Just gotta wait for the ganache to set now and a little bit of Greys and I'm done for the weekend! :)

Sunday, March 02, 2008

Baked Thai Curry Fish

Been catching up on missed episodes of Food Safari lately! Watch the videos here.

Meanwhile, here's a pic of the delectable, tender baked barramundi we had last night. Other than the fact that I had to deal with a whole fish for the first time which seemed to feel more and more alive the longer I handled it, it was a breeze to prepare. Quite the achievement for someone who enjoys fishing but who wouldn't touch her catch with a 10-foot pole (there's something about writhing, live things that just makes my skin crawl!). Perfect with a good sprinkling of dry-roasted curry leaves and a light moscato.

Saturday, March 01, 2008

Banana macadamia pancakes

Are you a pancake freak? I LUURVE them. Never mind that it takes only one pancake to make me feel queasy at the thought of having another one. Whether I do end up having them or not, it seems like they're forever dancing at the corners of my mind whenever I have time to ponder over what to cook for brekkie or when the brunch menu comes by. Kinda like that old Mac's commercial with the hotcakes singing and twirling and singing "Yummy yum yum!" heehee.

Yesterday night had me craving my mum's banana pancakes. Mum's pancakes are really more like crepes now that I think about it, but since she's always called them pancakes, the name sticks. Gorgeously chewy and banana-y, it's so good on its own and needs no syrup or additional condiments. She uses the overripe, small plantain bananas which are wonderfully flavourful and are used in a variety of Asian desserts. Plantains are not usually found in Australia, so I had to make do with what was available.

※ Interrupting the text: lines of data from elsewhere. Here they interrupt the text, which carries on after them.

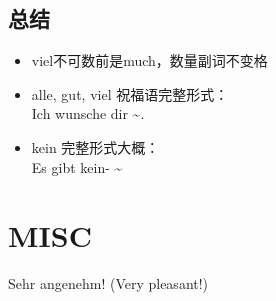 \subsection{总结}
\begin{itemize}
    \item viel不可数前是much，数量副词不变格
    \item alle, gut, viel 祝福语完整形式： \\
    Ich wunsche dir \textasciitilde.
    \item kein 完整形式大概：\\
    Es gibt kein- \textasciitilde
\end{itemize}

\restoregeometry

\section{MISC}

Sehr angenehm! (Very pleasant!)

Chopped macadmias lend a wonderful crunch to these banana pancakes. Being me, I love everything in excess. I doubled the amount of bananas, mashing half and sliced the rest thinly as the recipe asked for. The pancakes were soft and fluffy as pancakes should be, but still not banana-y enough for me personally. Guess I'll just have to triple or quadruple it the next time round!
Serve with a dollop of thick, plain yoghurt at the side if desired.